Data under study
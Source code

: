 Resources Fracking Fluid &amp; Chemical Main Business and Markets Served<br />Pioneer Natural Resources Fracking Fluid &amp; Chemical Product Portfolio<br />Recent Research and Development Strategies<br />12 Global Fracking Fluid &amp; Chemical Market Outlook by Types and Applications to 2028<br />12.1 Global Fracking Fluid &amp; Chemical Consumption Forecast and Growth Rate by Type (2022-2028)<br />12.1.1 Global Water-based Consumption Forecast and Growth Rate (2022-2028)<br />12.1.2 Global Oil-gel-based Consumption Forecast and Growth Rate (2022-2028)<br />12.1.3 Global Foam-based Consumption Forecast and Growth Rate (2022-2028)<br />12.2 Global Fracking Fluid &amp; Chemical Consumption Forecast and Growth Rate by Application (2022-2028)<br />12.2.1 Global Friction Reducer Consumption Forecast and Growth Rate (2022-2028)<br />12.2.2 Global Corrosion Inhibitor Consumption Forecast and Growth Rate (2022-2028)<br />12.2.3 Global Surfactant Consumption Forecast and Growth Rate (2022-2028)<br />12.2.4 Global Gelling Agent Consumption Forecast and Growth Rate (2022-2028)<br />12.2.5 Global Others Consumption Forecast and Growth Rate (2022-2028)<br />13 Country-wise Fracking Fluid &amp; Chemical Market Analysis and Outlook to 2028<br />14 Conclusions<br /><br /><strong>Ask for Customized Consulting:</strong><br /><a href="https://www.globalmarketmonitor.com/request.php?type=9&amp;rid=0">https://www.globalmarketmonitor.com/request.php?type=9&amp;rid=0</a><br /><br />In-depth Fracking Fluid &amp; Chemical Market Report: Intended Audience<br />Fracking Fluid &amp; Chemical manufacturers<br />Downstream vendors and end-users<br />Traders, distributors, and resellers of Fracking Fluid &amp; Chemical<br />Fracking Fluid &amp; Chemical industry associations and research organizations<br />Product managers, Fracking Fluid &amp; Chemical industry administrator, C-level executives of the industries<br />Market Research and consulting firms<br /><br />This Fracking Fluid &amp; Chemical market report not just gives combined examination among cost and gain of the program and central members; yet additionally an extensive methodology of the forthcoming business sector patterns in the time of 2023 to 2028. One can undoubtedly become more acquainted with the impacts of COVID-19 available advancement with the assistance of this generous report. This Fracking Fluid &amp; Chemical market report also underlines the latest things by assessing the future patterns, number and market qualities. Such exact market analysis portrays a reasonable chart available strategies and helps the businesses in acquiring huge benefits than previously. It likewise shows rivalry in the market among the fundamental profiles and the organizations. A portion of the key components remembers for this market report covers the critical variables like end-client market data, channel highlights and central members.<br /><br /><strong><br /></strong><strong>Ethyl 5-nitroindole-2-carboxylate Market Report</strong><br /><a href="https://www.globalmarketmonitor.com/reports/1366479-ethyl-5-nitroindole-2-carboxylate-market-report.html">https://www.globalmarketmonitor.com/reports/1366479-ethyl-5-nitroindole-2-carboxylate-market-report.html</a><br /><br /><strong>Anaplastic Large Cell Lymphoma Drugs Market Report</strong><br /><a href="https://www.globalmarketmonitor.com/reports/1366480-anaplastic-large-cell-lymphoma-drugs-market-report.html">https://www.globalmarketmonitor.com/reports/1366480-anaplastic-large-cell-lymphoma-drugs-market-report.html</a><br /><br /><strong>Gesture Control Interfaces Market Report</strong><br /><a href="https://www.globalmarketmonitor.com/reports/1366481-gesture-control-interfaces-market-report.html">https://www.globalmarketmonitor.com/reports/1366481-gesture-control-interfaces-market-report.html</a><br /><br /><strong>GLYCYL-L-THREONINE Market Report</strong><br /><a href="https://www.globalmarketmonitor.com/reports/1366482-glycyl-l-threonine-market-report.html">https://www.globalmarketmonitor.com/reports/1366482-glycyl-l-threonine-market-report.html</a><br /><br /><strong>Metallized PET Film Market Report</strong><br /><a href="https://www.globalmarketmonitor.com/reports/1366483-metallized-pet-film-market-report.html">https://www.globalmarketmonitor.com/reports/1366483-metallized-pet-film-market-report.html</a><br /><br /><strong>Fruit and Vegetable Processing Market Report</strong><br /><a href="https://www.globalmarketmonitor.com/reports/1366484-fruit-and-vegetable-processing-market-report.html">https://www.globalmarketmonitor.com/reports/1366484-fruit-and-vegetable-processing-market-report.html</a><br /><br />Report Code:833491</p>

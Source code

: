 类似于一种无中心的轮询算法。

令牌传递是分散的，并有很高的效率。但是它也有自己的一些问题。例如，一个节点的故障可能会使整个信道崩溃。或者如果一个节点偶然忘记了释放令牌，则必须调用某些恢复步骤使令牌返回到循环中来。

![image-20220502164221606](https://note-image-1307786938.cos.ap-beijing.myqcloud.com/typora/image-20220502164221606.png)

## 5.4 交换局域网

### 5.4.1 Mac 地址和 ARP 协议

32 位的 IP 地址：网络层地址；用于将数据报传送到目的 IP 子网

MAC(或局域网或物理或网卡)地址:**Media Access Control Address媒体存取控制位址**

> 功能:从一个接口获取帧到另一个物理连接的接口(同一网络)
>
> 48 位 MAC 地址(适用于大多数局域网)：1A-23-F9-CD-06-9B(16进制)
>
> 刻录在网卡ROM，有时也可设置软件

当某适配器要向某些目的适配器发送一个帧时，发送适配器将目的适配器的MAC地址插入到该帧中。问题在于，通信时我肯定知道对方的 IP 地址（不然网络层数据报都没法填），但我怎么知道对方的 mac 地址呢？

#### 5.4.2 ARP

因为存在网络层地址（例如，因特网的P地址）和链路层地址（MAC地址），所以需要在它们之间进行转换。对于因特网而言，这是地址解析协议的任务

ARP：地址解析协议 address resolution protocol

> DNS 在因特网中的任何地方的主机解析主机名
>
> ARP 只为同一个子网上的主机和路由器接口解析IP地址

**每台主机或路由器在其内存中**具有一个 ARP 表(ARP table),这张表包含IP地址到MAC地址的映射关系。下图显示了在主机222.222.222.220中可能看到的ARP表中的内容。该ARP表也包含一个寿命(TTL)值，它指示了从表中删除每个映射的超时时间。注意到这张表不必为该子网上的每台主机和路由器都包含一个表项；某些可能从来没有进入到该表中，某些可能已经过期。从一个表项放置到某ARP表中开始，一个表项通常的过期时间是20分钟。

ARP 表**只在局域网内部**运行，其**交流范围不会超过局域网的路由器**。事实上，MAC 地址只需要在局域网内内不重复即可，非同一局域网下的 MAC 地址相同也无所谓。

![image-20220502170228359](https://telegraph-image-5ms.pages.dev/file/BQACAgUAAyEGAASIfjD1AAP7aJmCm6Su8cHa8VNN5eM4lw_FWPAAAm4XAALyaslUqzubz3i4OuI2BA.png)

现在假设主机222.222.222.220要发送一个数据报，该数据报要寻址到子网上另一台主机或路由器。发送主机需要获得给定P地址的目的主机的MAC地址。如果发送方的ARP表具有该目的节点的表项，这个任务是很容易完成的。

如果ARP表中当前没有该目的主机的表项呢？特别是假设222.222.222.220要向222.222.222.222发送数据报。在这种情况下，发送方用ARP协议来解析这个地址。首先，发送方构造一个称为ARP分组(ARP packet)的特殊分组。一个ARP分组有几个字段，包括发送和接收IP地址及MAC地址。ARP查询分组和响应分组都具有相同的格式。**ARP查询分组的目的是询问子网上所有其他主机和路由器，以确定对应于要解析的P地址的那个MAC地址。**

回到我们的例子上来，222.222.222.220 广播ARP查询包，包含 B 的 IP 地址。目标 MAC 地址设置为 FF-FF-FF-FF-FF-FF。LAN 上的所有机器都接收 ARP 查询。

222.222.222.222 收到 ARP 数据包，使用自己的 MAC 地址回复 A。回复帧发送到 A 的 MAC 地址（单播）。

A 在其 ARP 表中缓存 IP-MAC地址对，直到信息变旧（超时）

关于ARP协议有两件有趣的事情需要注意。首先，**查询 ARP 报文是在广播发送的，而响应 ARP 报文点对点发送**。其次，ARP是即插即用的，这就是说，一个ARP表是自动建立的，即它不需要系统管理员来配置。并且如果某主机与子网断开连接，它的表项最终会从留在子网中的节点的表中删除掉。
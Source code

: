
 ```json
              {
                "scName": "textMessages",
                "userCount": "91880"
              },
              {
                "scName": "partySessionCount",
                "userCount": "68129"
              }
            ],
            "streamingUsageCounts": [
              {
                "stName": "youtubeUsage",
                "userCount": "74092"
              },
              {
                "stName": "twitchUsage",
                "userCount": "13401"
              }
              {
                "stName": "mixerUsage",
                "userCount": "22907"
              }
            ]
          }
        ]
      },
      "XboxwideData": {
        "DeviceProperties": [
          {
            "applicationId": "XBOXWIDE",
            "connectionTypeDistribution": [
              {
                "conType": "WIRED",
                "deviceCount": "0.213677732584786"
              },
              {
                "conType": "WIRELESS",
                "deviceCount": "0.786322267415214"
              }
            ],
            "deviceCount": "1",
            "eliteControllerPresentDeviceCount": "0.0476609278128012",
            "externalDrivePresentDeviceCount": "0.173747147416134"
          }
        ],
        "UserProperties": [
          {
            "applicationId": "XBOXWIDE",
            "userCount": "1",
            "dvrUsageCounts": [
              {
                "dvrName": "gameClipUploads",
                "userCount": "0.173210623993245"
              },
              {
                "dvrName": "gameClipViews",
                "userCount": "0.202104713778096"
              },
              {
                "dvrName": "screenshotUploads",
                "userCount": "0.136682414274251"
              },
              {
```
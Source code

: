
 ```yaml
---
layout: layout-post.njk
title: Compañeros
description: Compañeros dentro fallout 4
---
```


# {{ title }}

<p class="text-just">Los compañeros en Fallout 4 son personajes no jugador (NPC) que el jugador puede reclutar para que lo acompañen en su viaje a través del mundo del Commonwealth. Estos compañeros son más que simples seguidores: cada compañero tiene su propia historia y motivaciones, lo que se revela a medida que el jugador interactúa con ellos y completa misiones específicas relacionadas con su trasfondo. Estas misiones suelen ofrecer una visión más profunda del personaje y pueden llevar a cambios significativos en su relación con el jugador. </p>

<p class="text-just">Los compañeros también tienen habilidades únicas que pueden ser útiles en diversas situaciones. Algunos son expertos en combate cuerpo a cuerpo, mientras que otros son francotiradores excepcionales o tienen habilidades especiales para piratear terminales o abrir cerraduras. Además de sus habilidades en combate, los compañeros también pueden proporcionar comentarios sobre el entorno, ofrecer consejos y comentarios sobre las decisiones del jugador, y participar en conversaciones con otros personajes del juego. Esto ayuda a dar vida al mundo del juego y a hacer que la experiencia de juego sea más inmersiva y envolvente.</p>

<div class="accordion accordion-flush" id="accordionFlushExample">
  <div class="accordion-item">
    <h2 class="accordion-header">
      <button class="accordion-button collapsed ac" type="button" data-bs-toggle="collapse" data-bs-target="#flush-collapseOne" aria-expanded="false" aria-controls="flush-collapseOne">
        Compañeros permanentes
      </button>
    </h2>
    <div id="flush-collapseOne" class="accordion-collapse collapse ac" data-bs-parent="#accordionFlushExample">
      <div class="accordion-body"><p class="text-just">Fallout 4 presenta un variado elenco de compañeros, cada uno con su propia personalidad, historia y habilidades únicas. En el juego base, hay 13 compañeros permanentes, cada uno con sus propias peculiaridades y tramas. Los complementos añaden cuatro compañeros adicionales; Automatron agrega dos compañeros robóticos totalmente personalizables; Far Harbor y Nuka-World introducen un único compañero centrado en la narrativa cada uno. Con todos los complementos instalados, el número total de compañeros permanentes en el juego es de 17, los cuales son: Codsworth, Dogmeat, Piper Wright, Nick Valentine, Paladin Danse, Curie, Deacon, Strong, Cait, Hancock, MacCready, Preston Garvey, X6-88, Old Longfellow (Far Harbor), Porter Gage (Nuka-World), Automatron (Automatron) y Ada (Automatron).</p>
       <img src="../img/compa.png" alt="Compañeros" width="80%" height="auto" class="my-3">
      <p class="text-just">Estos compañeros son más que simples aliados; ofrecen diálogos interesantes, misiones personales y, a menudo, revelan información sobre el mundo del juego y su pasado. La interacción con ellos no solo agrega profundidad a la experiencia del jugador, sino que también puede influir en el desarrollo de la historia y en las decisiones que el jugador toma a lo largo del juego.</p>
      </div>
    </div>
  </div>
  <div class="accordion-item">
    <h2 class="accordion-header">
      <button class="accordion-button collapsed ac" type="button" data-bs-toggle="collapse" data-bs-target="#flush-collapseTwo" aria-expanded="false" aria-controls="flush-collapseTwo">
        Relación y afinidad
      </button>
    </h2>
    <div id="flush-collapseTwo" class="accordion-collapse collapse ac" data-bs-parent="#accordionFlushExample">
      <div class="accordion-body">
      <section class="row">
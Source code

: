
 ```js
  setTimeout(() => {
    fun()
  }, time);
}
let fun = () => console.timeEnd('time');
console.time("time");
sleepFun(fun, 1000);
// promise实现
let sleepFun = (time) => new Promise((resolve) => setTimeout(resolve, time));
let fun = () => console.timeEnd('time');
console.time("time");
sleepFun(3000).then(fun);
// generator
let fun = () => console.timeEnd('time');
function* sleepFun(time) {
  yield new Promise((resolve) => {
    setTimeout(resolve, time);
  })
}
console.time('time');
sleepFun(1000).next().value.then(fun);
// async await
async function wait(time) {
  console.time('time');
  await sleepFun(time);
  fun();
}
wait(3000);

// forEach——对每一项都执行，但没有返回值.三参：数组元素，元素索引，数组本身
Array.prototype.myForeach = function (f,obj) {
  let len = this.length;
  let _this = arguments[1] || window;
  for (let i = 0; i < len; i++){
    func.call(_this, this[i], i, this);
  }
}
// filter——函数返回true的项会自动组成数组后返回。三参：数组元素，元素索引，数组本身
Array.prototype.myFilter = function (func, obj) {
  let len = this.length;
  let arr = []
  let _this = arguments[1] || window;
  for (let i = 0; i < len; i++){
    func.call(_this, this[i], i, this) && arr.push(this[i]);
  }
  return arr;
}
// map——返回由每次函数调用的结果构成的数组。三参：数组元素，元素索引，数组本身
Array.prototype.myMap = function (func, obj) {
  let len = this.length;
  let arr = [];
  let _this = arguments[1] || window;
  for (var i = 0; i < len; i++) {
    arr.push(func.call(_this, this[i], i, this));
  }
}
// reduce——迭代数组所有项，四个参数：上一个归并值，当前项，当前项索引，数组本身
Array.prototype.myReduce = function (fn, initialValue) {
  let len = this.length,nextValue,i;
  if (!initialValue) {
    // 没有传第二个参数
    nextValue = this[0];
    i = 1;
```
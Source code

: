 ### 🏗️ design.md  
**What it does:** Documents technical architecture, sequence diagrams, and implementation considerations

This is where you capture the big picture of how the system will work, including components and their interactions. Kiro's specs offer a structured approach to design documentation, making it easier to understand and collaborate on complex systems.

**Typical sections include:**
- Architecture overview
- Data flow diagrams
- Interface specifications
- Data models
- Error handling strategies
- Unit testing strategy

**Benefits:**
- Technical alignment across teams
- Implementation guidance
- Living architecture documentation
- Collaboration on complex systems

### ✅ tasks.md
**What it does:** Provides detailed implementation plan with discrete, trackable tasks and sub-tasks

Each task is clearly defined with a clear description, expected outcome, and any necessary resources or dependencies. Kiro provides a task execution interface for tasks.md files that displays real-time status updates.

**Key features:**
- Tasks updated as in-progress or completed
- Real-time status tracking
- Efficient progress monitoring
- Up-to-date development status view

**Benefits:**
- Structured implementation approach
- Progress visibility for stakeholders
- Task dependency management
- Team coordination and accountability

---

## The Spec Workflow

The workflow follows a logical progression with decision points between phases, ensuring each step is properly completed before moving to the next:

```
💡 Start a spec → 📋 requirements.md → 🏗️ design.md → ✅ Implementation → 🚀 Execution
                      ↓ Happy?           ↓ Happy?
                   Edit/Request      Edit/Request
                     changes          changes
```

About this task
Could you repeat exactly the lines above from the line with "- Technical alignment across teams" up to and including the line with "- Tasks updated as in-progress or completed", and only those?

Answer box
- Technical alignment across teams
- Implementation guidance
- Living architecture documentation
- Collaboration on complex systems

### ✅ tasks.md
**What it does:** Provides detailed implementation plan with discrete, trackable tasks and sub-tasks

Each task is clearly defined with a clear description, expected outcome, and any necessary resources or dependencies. Kiro provides a task execution interface for tasks.md files that displays real-time status updates.

**Key features:**
- Tasks updated as in-progress or completed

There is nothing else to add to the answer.